Task to carry out:
Could you please retype all of the data below exactly?

--- Provided data Enclosed Below ---

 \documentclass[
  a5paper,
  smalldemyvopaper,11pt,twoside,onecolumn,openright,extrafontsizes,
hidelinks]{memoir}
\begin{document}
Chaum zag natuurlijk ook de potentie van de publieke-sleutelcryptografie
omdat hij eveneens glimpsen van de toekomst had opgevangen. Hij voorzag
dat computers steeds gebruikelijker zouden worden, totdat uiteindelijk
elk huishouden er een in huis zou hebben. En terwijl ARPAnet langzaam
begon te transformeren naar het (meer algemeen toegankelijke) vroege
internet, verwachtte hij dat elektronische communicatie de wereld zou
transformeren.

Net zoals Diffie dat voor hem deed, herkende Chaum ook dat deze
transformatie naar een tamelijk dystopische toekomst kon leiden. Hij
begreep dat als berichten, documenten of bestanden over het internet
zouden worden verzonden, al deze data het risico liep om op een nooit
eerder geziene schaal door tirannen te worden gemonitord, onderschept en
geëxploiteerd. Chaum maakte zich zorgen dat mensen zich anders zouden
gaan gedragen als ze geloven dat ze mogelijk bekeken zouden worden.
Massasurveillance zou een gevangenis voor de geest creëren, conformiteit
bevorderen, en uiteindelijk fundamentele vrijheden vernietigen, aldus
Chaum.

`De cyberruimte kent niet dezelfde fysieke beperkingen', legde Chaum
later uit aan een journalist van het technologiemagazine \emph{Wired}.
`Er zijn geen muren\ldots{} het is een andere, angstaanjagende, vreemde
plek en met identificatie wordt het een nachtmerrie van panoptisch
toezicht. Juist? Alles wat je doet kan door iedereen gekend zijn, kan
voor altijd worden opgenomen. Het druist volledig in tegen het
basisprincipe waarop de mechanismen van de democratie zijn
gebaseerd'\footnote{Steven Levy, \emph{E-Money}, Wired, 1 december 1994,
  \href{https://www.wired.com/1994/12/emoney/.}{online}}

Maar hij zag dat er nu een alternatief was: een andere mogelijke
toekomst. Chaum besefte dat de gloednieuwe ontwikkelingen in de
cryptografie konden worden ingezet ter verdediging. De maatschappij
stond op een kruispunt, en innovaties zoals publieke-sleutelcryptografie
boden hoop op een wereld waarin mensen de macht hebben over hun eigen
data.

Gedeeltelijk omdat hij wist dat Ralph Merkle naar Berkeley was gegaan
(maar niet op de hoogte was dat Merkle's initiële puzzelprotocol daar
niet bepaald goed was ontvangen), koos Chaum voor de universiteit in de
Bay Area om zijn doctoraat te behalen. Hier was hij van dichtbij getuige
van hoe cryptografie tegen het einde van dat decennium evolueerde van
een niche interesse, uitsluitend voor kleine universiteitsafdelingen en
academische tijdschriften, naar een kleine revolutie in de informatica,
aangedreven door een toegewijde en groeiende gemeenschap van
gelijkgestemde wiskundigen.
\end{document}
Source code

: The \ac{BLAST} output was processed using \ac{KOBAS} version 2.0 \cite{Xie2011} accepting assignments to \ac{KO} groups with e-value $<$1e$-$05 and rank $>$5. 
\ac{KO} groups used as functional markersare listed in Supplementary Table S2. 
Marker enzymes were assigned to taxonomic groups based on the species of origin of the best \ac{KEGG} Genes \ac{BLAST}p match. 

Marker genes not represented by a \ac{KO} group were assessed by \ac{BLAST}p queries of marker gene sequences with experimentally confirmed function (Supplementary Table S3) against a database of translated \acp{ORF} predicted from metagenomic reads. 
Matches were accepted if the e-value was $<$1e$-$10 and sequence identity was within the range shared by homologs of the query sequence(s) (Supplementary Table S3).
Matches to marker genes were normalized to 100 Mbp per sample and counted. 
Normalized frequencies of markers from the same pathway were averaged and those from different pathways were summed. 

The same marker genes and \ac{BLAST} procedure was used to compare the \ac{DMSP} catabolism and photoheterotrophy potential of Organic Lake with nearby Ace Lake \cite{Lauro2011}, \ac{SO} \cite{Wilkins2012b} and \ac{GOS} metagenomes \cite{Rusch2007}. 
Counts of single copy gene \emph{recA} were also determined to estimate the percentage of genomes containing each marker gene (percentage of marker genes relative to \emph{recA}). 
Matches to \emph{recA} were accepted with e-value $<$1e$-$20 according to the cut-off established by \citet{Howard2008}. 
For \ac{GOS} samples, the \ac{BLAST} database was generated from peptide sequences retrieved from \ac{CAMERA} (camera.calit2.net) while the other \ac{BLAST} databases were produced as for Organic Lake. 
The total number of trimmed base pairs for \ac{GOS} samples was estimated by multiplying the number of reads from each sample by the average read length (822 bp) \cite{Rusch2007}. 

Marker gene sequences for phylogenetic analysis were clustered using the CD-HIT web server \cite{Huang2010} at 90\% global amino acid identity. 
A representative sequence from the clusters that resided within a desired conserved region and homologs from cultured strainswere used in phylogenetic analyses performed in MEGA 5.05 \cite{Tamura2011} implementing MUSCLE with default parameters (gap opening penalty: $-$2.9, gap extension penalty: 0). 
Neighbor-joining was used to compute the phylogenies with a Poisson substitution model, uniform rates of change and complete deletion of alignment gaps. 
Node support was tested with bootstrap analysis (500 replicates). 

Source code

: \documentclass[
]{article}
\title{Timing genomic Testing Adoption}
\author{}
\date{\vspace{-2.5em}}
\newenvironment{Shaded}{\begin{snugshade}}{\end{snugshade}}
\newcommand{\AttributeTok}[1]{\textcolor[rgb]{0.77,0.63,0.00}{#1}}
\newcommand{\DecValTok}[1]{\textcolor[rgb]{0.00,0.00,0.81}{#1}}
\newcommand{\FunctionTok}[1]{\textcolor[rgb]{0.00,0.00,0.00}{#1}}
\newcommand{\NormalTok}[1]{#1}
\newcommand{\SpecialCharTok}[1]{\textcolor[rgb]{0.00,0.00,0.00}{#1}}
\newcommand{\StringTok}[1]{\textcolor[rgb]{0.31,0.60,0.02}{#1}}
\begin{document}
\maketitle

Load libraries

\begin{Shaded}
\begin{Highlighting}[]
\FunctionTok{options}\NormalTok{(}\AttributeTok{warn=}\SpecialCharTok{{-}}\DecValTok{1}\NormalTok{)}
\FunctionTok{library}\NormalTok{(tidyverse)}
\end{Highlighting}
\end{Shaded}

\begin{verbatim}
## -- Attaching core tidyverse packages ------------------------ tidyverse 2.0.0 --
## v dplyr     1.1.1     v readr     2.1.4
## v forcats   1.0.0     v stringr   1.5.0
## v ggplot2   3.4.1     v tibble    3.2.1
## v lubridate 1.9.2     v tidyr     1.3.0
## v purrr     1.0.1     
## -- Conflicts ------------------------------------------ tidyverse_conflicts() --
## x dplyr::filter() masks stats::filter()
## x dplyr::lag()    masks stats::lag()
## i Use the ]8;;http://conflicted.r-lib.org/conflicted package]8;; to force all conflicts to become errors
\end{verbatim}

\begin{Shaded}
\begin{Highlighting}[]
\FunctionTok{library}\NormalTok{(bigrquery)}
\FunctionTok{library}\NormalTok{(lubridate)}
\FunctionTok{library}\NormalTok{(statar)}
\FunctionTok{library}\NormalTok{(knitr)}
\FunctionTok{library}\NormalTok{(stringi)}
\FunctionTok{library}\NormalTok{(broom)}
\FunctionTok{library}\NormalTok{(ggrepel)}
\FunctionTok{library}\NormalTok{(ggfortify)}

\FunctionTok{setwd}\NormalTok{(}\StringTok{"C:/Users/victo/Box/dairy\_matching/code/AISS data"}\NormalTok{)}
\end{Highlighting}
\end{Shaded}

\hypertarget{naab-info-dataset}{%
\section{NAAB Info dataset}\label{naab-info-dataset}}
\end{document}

--- End of Enclosed Provided data ---

Answer:
 \documentclass[
  a5paper,
  smalldemyvopaper,11pt,twoside,onecolumn,openright,extrafontsizes,
hidelinks]{memoir}
\begin{document}
Chaum zag natuurlijk ook de potentie van de publieke-sleutelcryptografie
omdat hij eveneens glimpsen van de toekomst had opgevangen. Hij voorzag
dat computers steeds gebruikelijker zouden worden, totdat uiteindelijk
elk huishouden er een in huis zou hebben. En terwijl ARPAnet langzaam
begon te transformeren naar het (meer algemeen toegankelijke) vroege
internet, verwachtte hij dat elektronische communicatie de wereld zou
transformeren.

Net zoals Diffie dat voor hem deed, herkende Chaum ook dat deze
transformatie naar een tamelijk dystopische toekomst kon leiden. Hij
begreep dat als berichten, documenten of bestanden over het internet
zouden worden verzonden, al deze data het risico liep om op een nooit
eerder geziene schaal door tirannen te worden gemonitord, onderschept en
geëxploiteerd. Chaum maakte zich zorgen dat mensen zich anders zouden
gaan gedragen als ze geloven dat ze mogelijk bekeken zouden worden.
Massasurveillance zou een gevangenis voor de geest creëren, conformiteit
bevorderen, en uiteindelijk fundamentele vrijheden vernietigen, aldus
Chaum.

`De cyberruimte kent niet dezelfde fysieke beperkingen', legde Chaum
later uit aan een journalist van het technologiemagazine \emph{Wired}.
`Er zijn geen muren\ldots{} het is een andere, angstaanjagende, vreemde
plek en met identificatie wordt het een nachtmerrie van panoptisch
toezicht. Juist? Alles wat je doet kan door iedereen gekend zijn, kan
voor altijd worden opgenomen. Het druist volledig in tegen het
basisprincipe waarop de mechanismen van de democratie zijn
gebaseerd'\footnote{Steven Levy, \emph{E-Money}, Wired, 1 december 1994,
  \href{https://www.wired.com/1994/12/emoney/.}{online}}

Maar hij zag dat er nu een alternatief was: een andere mogelijke
toekomst. Chaum besefte dat de gloednieuwe ontwikkelingen in de
cryptografie konden worden ingezet ter verdediging. De maatschappij
stond op een kruispunt, en innovaties zoals publieke-sleutelcryptografie
boden hoop op een wereld waarin mensen de macht hebben over hun eigen
data.

Gedeeltelijk omdat hij wist dat Ralph Merkle naar Berkeley was gegaan
(maar niet op de hoogte was dat Merkle's initiële puzzelprotocol daar
niet bepaald goed was ontvangen), koos Chaum voor de universiteit in de
Bay Area om zijn doctoraat te behalen. Hier was hij van dichtbij getuige
van hoe cryptografie tegen het einde van dat decennium evolueerde van
een niche interesse, uitsluitend voor kleine universiteitsafdelingen en
academische tijdschriften, naar een kleine revolutie in de informatica,
aangedreven door een toegewijde en groeiende gemeenschap van
gelijkgestemde wiskundigen.
\end{document}
Source code

: The \ac{BLAST} output was processed using \ac{KOBAS} version 2.0 \cite{Xie2011} accepting assignments to \ac{KO} groups with e-value $<$1e$-$05 and rank $>$5. 
\ac{KO} groups used as functional markersare listed in Supplementary Table S2. 
Marker enzymes were assigned to taxonomic groups based on the species of origin of the best \ac{KEGG} Genes \ac{BLAST}p match. 

Marker genes not represented by a \ac{KO} group were assessed by \ac{BLAST}p queries of marker gene sequences with experimentally confirmed function (Supplementary Table S3) against a database of translated \acp{ORF} predicted from metagenomic reads. 
Matches were accepted if the e-value was $<$1e$-$10 and sequence identity was within the range shared by homologs of the query sequence(s) (Supplementary Table S3).
Matches to marker genes were normalized to 100 Mbp per sample and counted. 
Normalized frequencies of markers from the same pathway were averaged and those from different pathways were summed. 

The same marker genes and \ac{BLAST} procedure was used to compare the \ac{DMSP} catabolism and photoheterotrophy potential of Organic Lake with nearby Ace Lake \cite{Lauro2011}, \ac{SO} \cite{Wilkins2012b} and \ac{GOS} metagenomes \cite{Rusch2007}. 
Counts of single copy gene \emph{recA} were also determined to estimate the percentage of genomes containing each marker gene (percentage of marker genes relative to \emph{recA}). 
Matches to \emph{recA} were accepted with e-value $<$1e$-$20 according to the cut-off established by \citet{Howard2008}. 
For \ac{GOS} samples, the \ac{BLAST} database was generated from peptide sequences retrieved from \ac{CAMERA} (camera.calit2.net) while the other \ac{BLAST} databases were produced as for Organic Lake. 
The total number of trimmed base pairs for \ac{GOS} samples was estimated by multiplying the number of reads from each sample by the average read length (822 bp) \cite{Rusch2007}. 

Marker gene sequences for phylogenetic analysis were clustered using the CD-HIT web server \cite{Huang2010} at 90\% global amino acid identity. 
A representative sequence from the clusters that resided within a desired conserved region and homologs from cultured strainswere used in phylogenetic analyses performed in MEGA 5.05 \cite{Tamura2011} implementing MUSCLE with default parameters (gap opening penalty: $-$2.9, gap extension penalty: 0). 
Neighbor-joining was used to compute the phylogenies with a Poisson substitution model, uniform rates of change and complete deletion of alignment gaps. 
Node support was tested with bootstrap analysis (500 replicates). 

Source code

: \documentclass[
]{article}
\title{Timing genomic Testing Adoption}
\author{}
\date{\vspace{-2.5em}}
\newenvironment{Shaded}{\begin{snugshade}}{\end{snugshade}}
\newcommand{\AttributeTok}[1]{\textcolor[rgb]{0.77,0.63,0.00}{#1}}
\newcommand{\DecValTok}[1]{\textcolor[rgb]{0.00,0.00,0.81}{#1}}
\newcommand{\FunctionTok}[1]{\textcolor[rgb]{0.00,0.00,0.00}{#1}}
\newcommand{\NormalTok}[1]{#1}
\newcommand{\SpecialCharTok}[1]{\textcolor[rgb]{0.00,0.00,0.00}{#1}}
\newcommand{\StringTok}[1]{\textcolor[rgb]{0.31,0.60,0.02}{#1}}
\begin{document}
\maketitle

Load libraries

\begin{Shaded}
\begin{Highlighting}[]
\FunctionTok{options}\NormalTok{(}\AttributeTok{warn=}\SpecialCharTok{{-}}\DecValTok{1}\NormalTok{)}
\FunctionTok{library}\NormalTok{(tidyverse)}
\end{Highlighting}
\end{Shaded}

\begin{verbatim}
## -- Attaching core tidyverse packages ------------------------ tidyverse 2.0.0 --
## v dplyr     1.1.1     v readr     2.1.4
## v forcats   1.0.0     v stringr   1.5.0
## v ggplot2   3.4.1     v tibble    3.2.1
## v lubridate 1.9.2     v tidyr     1.3.0
## v purrr     1.0.1     
## -- Conflicts ------------------------------------------ tidyverse_conflicts() --
## x dplyr::filter() masks stats::filter()
## x dplyr::lag()    masks stats::lag()
## i Use the ]8;;http://conflicted.r-lib.org/conflicted package]8;; to force all conflicts to become errors
\end{verbatim}

\begin{Shaded}
\begin{Highlighting}[]
\FunctionTok{library}\NormalTok{(bigrquery)}
\FunctionTok{library}\NormalTok{(lubridate)}
\FunctionTok{library}\NormalTok{(statar)}
\FunctionTok{library}\NormalTok{(knitr)}
\FunctionTok{library}\NormalTok{(stringi)}
\FunctionTok{library}\NormalTok{(broom)}
\FunctionTok{library}\NormalTok{(ggrepel)}
\FunctionTok{library}\NormalTok{(ggfortify)}

\FunctionTok{setwd}\NormalTok{(}\StringTok{"C:/Users/victo/Box/dairy\_matching/code/AISS data"}\NormalTok{)}
\end{Highlighting}
\end{Shaded}

\hypertarget{naab-info-dataset}{%
\section{NAAB Info dataset}\label{naab-info-dataset}}
\end{document}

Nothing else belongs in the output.